Tires manufactured in 2018 or earlier should not be on a 2026 rental. If you find them, ask for replacement before driving.
Why tire failures are dangerous in RVs
RV tires carry more weight than passenger car tires:
- Sustained 60+ mph highway speeds
- Heat from heavy loads
- Sustained mountain grades stress the casing
- Curb hits and sidewall damage compound
A blowout on a 30-foot Class C at 65 mph can cause loss of control. RV tire failures are a leading cause of rental accidents.
What to inspect at pickup
- Date code on every tire (4-digit numbers, none older than 2020 for 2026 rentals)

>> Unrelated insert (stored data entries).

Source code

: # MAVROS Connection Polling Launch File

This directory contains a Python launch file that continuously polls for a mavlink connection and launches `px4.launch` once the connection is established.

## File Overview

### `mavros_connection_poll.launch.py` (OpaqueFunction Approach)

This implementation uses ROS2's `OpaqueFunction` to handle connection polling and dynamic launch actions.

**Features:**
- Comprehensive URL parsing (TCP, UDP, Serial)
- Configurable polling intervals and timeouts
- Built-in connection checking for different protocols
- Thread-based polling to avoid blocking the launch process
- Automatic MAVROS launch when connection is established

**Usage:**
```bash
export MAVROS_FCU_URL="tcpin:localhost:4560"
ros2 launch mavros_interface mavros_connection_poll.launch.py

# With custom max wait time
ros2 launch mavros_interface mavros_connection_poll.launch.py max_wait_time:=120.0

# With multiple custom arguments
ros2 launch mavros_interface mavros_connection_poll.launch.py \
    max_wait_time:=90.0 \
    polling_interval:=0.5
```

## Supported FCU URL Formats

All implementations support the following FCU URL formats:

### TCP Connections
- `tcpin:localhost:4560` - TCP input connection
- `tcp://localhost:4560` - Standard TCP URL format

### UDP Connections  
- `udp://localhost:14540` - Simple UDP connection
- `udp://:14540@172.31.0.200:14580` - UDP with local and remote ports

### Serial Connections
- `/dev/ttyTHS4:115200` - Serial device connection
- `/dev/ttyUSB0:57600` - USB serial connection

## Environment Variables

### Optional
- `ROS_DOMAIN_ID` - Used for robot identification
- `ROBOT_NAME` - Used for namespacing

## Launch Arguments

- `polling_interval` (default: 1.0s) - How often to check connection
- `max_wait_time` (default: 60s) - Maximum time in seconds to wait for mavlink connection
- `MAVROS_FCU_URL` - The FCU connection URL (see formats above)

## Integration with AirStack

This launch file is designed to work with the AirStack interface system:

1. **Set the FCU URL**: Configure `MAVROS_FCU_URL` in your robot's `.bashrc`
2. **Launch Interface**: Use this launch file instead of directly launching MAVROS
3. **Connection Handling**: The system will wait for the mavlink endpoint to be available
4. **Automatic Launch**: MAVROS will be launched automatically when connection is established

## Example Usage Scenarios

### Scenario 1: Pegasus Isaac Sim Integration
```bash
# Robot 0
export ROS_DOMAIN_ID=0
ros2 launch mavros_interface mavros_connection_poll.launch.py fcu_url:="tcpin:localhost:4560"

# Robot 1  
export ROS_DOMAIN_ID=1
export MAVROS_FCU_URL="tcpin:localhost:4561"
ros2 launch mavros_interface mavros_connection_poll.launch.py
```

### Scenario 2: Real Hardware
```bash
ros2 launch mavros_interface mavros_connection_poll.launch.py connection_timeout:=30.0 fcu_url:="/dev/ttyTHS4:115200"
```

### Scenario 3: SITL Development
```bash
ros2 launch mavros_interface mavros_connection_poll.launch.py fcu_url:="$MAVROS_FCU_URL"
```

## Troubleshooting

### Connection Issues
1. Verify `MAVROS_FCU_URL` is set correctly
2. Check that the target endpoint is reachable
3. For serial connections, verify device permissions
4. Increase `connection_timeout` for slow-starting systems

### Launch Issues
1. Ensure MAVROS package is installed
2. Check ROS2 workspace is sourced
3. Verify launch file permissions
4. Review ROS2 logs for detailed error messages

- Tread depth (above 4/32” — penny test minimum)
- Sidewall condition — no cracks, no bubbles, no abrasions
- Pressure matches spec (chassis sticker)
- Tire size matches what’s listed on the door jamb
What to do if tires fail inspection
- Ask for replacement before driving. Reputable companies fix this on the spot.
- Refuse the rental if they won’t replace marginal tires.
- Document with photos and email correspondence — if you’re forced to drive on bad tires and have a blowout, you have evidence.
Tire warranty during a rental
If a tire fails during a rental:
- Most rental contracts cover tire failure if you weren’t at fault
- Roadside assistance handles tire replacement
- You’re responsible if the failure was from misuse (running over road debris, hitting a curb)
- Premium damage waiver often covers tire incidents fully
Read your specific contract. Tire coverage varies.